待っていてほしいなんて、あの時のぼくは、とても言えやしなかった。

視界いっぱいに広がる青空には白い雲が悠々と流れていく。
いつか彼女と見た空と雲を思い出し、何となく似た形の雲を探す。

未だ夢半ばではあるけれど。
帰りたい。そして、会いたい。
もしも彼女がまだ独り身だったなら、そしてぼくのことをまだ好きでいてくれたなら。

「一緒に来てくれって言ったら、頷いてくれるかな」

そんなことを夢想するけれど、それが決して現実にはならないことを、ぼくは誰よりもよく知っている。
きっと彼女にそんなことを告げようものなら、ふざけるなと怒鳴られることだろう。
そして、置いていったくせに今更調子のいいことを言うなと蹴飛ばされるに違いない。
いや、そもそも待っていてくれるなんてことあるわけがない。
もしもまだ想っていてくれるとしたら――

「やっと見つけた!」
「え?」

白昼夢でも見ているのだろうか。
ざかざか草を踏みしめる音が近づいてきたと思ったら、不意に頭上に影が差し、今まさに思い描いていた声が降ってきた。
声の主の顔は、影になってよく見えない。
けれど、これが都合のいい夢でないのなら――ぼくが彼女の声を聞き間違えるはずはない。

「待っても待っても帰って来ないんだもの。
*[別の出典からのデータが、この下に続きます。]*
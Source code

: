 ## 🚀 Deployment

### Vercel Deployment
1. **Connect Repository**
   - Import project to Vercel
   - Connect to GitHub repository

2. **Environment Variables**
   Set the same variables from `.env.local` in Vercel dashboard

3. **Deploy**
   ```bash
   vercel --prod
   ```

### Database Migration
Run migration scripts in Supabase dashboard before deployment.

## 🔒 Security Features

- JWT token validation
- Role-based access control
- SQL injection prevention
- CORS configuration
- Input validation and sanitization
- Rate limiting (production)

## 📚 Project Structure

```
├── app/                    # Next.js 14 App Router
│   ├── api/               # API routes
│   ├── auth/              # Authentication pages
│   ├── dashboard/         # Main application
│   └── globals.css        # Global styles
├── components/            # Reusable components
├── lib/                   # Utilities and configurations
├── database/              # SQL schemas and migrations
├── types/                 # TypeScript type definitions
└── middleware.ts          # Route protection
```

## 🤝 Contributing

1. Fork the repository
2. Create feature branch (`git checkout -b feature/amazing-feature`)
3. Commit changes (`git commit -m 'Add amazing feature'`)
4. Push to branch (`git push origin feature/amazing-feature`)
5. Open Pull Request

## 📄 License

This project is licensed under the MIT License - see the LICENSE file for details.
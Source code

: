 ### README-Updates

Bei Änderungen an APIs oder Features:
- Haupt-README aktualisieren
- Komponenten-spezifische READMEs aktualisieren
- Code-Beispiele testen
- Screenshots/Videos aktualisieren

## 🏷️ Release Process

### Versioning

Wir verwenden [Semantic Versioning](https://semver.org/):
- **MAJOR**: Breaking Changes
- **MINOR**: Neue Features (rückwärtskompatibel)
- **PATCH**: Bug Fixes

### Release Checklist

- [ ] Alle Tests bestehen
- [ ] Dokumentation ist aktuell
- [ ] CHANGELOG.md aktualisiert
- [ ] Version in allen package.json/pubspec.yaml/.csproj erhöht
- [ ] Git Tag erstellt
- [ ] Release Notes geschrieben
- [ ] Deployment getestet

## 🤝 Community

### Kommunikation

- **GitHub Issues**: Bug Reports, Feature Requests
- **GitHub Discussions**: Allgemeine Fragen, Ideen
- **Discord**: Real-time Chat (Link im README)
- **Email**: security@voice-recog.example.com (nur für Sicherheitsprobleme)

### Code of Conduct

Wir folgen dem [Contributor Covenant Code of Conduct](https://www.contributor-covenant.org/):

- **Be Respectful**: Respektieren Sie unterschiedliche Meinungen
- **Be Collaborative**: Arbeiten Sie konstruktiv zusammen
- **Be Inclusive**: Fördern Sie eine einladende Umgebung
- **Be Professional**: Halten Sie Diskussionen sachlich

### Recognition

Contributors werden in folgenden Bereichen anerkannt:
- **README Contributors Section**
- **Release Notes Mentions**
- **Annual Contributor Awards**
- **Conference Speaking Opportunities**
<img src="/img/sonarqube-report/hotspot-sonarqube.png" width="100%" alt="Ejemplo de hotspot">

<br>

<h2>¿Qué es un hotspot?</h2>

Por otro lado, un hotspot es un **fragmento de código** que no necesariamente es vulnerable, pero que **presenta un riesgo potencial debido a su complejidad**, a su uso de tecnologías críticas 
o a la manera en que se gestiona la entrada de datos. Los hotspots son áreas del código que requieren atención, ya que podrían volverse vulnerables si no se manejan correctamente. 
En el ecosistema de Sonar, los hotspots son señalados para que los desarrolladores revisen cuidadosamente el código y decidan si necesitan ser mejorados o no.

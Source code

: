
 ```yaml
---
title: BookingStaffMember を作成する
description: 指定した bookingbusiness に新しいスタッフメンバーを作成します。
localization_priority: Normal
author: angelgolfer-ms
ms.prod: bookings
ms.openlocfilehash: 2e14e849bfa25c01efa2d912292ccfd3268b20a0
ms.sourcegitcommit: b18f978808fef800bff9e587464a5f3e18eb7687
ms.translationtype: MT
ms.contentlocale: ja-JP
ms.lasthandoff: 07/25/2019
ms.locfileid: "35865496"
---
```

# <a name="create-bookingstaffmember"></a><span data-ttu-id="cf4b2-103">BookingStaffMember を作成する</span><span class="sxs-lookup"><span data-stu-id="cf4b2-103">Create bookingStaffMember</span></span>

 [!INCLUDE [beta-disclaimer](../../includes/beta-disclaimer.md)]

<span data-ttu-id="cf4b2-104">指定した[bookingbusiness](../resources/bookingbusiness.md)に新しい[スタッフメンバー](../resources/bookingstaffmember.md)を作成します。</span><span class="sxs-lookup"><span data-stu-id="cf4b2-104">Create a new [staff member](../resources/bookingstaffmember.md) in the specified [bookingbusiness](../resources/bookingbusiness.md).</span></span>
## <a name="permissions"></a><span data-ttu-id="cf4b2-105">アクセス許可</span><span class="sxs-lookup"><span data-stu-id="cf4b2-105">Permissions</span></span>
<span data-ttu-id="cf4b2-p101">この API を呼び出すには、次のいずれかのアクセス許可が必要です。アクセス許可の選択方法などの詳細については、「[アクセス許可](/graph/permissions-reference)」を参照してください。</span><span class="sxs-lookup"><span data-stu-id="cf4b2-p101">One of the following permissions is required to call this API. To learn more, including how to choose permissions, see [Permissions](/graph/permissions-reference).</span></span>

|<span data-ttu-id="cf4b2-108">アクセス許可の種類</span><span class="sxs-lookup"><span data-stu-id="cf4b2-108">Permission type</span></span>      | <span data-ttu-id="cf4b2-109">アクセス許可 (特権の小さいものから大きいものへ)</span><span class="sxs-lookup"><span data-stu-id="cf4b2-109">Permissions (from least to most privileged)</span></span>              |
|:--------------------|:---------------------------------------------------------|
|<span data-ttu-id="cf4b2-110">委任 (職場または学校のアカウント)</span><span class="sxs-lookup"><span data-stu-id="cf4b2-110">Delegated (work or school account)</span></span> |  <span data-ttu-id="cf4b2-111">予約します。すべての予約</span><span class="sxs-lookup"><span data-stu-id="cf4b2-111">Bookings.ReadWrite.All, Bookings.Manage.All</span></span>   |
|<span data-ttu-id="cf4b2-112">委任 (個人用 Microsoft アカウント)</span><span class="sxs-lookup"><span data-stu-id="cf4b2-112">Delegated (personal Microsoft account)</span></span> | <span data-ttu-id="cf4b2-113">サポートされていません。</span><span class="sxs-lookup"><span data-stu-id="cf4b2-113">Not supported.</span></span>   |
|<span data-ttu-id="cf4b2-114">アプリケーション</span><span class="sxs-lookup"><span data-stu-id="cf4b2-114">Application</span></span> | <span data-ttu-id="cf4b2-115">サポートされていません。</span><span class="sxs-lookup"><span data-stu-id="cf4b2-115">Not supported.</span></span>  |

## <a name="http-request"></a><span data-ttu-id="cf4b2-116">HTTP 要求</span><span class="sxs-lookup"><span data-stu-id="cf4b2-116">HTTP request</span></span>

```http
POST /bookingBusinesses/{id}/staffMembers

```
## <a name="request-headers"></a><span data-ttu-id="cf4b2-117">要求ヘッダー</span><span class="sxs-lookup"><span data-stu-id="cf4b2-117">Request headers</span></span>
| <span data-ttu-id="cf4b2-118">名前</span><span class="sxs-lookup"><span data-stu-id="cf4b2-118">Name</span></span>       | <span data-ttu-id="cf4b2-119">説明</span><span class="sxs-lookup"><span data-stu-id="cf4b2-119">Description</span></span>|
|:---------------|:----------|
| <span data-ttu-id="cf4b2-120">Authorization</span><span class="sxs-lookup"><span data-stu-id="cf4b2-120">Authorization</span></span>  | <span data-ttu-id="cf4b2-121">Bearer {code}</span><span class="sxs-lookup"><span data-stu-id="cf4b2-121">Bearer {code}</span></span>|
待ちくたびれて追いかけてきちゃったわよ」
「夢じゃない、のか」
「夢なんかであるものですか。お嫁さんにしてくれるって約束、まだ有効でしょうね? それとも私のことなんかとっくに忘れて、もう他の人のものになってたりしないわよね?」

強い口調とは裏腹に、その声は微かに震えていて。

ああ、彼女だ。
会いたくて会いたくて堪らなかった、いつだってぼくの胸を焦がし続けていた彼女だ。
忘れるなんてできっこない。
だって、ぼくは。

「君に相応しい男になるためにって村を出たのに、忘れるなんてことあるはずないよ」
「それなら良かった」

そう、もしも彼女がまだぼくのことを想っていてくれるとしたら、大人しく待ち続けるより、きっと追いかけてくれることを選ぶだろうと思ってた。
まさか本当に追いかけてきてくれるとは思わなかったけど。

「さっきの」
「うん?」
「一緒に来てくれって言ったらってやつ。あれが私のことなら、答えはもちろん『連れてって』だよ」
「……!」
「だから、もう二度と置いてかないで」

涙の気配を感じさせる声に、ぼくは一も二もなく飛び起きると、力いっぱい彼女の身体を抱きしめた。
久しぶりの抱き心地は以前とは違っていたけれど、布越しに伝わる体温は覚えているままで、胸に甘い幸福感が広がっていく。
大事な人を再びこの腕に抱けたことを神に感謝しながら、ぼくはもう一度空に目を向ける。
流れる雲は、いつか見た雲の形ととてもよく似ていた。